### Activity
Which of the lines below contain the string "caption"? Copy each one.

[Source texts of formatted documents]
--- START ---

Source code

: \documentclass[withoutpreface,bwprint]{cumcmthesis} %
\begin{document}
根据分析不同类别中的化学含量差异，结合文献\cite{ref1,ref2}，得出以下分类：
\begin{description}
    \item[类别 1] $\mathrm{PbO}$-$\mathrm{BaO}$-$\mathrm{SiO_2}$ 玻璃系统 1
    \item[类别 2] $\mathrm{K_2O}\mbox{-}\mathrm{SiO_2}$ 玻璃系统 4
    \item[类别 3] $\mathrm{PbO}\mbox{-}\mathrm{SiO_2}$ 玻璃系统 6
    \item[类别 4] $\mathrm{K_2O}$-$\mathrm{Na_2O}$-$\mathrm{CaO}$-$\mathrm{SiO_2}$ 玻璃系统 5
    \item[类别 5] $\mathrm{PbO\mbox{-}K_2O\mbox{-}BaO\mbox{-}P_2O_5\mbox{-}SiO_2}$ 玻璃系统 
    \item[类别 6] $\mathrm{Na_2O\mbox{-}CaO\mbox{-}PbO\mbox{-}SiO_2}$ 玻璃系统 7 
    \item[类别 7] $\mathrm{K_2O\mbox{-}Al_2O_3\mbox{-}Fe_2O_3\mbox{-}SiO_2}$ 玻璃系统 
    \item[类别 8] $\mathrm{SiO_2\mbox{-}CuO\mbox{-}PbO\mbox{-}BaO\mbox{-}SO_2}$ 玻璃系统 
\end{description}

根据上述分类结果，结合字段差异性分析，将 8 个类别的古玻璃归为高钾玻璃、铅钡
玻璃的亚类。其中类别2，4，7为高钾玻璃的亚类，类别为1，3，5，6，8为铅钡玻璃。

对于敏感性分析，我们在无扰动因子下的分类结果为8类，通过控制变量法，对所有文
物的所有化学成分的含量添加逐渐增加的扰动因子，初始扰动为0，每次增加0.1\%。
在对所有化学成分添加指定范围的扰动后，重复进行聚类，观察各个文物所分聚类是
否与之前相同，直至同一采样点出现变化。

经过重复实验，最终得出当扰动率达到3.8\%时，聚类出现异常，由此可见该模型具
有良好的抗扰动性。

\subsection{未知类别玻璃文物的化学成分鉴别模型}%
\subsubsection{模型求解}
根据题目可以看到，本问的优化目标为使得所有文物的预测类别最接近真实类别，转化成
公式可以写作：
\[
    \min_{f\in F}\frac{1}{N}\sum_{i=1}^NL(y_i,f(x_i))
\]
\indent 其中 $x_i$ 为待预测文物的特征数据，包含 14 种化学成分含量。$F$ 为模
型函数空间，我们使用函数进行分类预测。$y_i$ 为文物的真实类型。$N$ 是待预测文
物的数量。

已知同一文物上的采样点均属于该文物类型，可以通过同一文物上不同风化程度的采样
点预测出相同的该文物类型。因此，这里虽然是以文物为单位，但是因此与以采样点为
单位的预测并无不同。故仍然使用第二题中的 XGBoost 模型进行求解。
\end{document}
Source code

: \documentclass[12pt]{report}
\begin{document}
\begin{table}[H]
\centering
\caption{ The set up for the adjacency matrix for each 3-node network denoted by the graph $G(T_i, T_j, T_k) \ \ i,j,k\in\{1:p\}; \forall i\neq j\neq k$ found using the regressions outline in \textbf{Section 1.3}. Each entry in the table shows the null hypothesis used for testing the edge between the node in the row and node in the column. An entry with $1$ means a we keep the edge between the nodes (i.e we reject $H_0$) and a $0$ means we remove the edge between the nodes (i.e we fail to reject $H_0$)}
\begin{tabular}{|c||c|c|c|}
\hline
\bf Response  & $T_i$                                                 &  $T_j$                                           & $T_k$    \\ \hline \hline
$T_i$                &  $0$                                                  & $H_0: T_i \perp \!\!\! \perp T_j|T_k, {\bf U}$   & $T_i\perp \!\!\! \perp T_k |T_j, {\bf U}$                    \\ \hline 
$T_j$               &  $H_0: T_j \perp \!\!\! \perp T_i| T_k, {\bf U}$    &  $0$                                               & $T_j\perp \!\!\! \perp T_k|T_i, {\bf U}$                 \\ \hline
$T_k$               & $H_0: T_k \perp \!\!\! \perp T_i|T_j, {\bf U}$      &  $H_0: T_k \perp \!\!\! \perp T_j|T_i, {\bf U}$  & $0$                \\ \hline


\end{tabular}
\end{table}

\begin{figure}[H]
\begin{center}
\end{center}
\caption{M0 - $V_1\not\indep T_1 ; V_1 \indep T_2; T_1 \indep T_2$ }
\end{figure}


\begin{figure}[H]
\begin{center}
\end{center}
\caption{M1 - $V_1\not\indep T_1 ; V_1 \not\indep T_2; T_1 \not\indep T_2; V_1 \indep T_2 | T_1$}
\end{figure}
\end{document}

--- END ---

### Answer for this exercise
\caption{ The set up for the adjacency matrix for each 3-node network denoted by the graph $G(T_i, T_j, T_k) \ \ i,j,k\in\{1:p\}; \forall i\neq j\neq k$ found using the regressions outline in \textbf{Section 1.3}. Each entry in the table shows the null hypothesis used for testing the edge between the node in the row and node in the column. An entry with $1$ means a we keep the edge between the nodes (i.e we reject $H_0$) and a $0$ means we remove the edge between the nodes (i.e we fail to reject $H_0$)}
\caption{M0 - $V_1\not\indep T_1 ; V_1 \indep T_2; T_1 \indep T_2$ }
\caption{M1 - $V_1\not\indep T_1 ; V_1 \not\indep T_2; T_1 \not\indep T_2; V_1 \indep T_2 | T_1$}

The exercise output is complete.